Tuesday, December 1, 2009

Not-a-Bot: Improving Service Availability in the Face of Botnet Attacks


R. Gummadi, H. Balakrishnan, P. Maniatis, S. Ratnasamy, "Not-a-Bot: Improving Service Availability in the Face of Botnet Attacks," NSDI'09, (April 2009).


One line summary: This paper presents a system called Not-A-Bot (NAB) that distinguishes human-generated traffic from bot-generated traffic by attesting human-generated traffic at the clients that is then verified at the servers in order to mitigate such problems as spam, DDoS attacks, and click-fraud.

Summary

This paper presents a system called Not-A-Bot (NAB) for identifying human-generated web traffic as distinguished from bot-generated web traffic.
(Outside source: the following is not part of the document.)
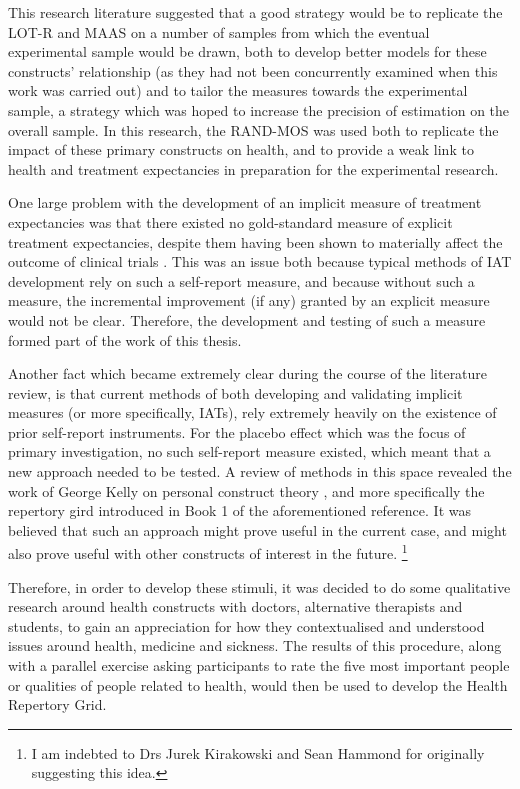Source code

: This research literature suggested that a good strategy would be to replicate the LOT-R and MAAS on a number of samples from which the eventual experimental sample would be drawn, both to develop better models for these constructs' relationship (as they had not been concurrently examined when this work was carried out) and to tailor the measures towards the experimental sample, a strategy which was hoped to increase the precision of estimation on the overall sample. In this research, the RAND-MOS was used both to replicate the impact of these primary constructs on health, and to provide a weak link to health and treatment expectancies in preparation for the experimental research. 

One large problem with the development of an implicit measure of treatment expectancies was that there existed no gold-standard measure of explicit treatment expectancies, despite them having been shown to materially affect the outcome of clinical trials \cite{Linde2007,Bausell2005,Benedetti2005}. This was an issue both because typical methods of IAT development rely on such a self-report measure, and because without such a measure, the incremental improvement (if any) granted by an explicit measure would not be clear. Therefore, the development and testing of such a measure formed part of the work of this thesis. 

Another fact which became extremely clear during the course of the literature review, is that current methods of both developing and validating implicit measures (or more specifically, IATs), rely extremely heavily on the existence of prior self-report instruments. For the placebo effect which was the focus of primary investigation, no such self-report measure existed, which meant that a new approach needed to be tested. A review of methods in this space revealed the work of George Kelly on personal construct theory \cite{Kelly1991}, and more specifically the repertory gird introduced in Book 1 of the aforementioned reference. It was believed that such an approach might prove useful in the current case, and might also prove useful with other constructs of interest in the future. \footnote{I am indebted to Drs Jurek Kirakowski and Sean Hammond for originally suggesting this idea.}

Therefore, in order to develop these stimuli, it was decided to do some qualitative research around health constructs with doctors, alternative therapists and students, to gain an appreciation for how they contextualised and understood issues around health, medicine and sickness. The results of this procedure, along with a parallel exercise asking participants to rate the five most important people or qualities of people related to health, would then be used to develop the Health Repertory Grid.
The motivation for this is that bots are responsible for a large amount of spam, distributed denial-of-service (DDoS) attacks, and click fraud, so being able to determine if an email or request is human-generated as opposed to bot-generated would help mitigate these problems. NAB consists of an attester and a verifier. When an attestation is requested by an application for a particular request or email, the attester determines if that request or email was indeed generated by a human, and if so, it attaches a signed statement to it that verifies that it was sent by a human. The verifier runs on the server and checks whether the request or email has an attestation and if it is valid. If it does, the application may choose, for example, to prioritize the request, or increase the score of an email so it is more likely to get through a spam filter. Otherwise it may consider the request or email as more likely to have come from a bot.

NAB assumes that applications and the OS are untrusted and so relies on a Trusted Platform Model (TPM) to load the attester code to ensure that it is trusted. As mentioned, the NAB attester decides to grant an attestation if it determines that a human generated the associated request or email. It does this by guessing, using as a heuristic how recently before an attestation request the last keyboard or mouse activity was observed. If the attestation was requested within a certain amount of time since the last keyboard or mouse activity, the attester grants the attestation. An attestation is non-transferrable and is bound to the content of the request it is generated for. An attestation is over the entire content of the application-specific payload and is responder-specific, and where appropriate, challenger-specific. The mechanism for attesting web requests and email in the common case is straightforward. The only complicated case is script-generated email, which requires deferred attestations. The verifier is straightforward and as metioned, implements an application-specific policy. The authors provide several example policies for spam, DDoS, and click-fraud mitigation.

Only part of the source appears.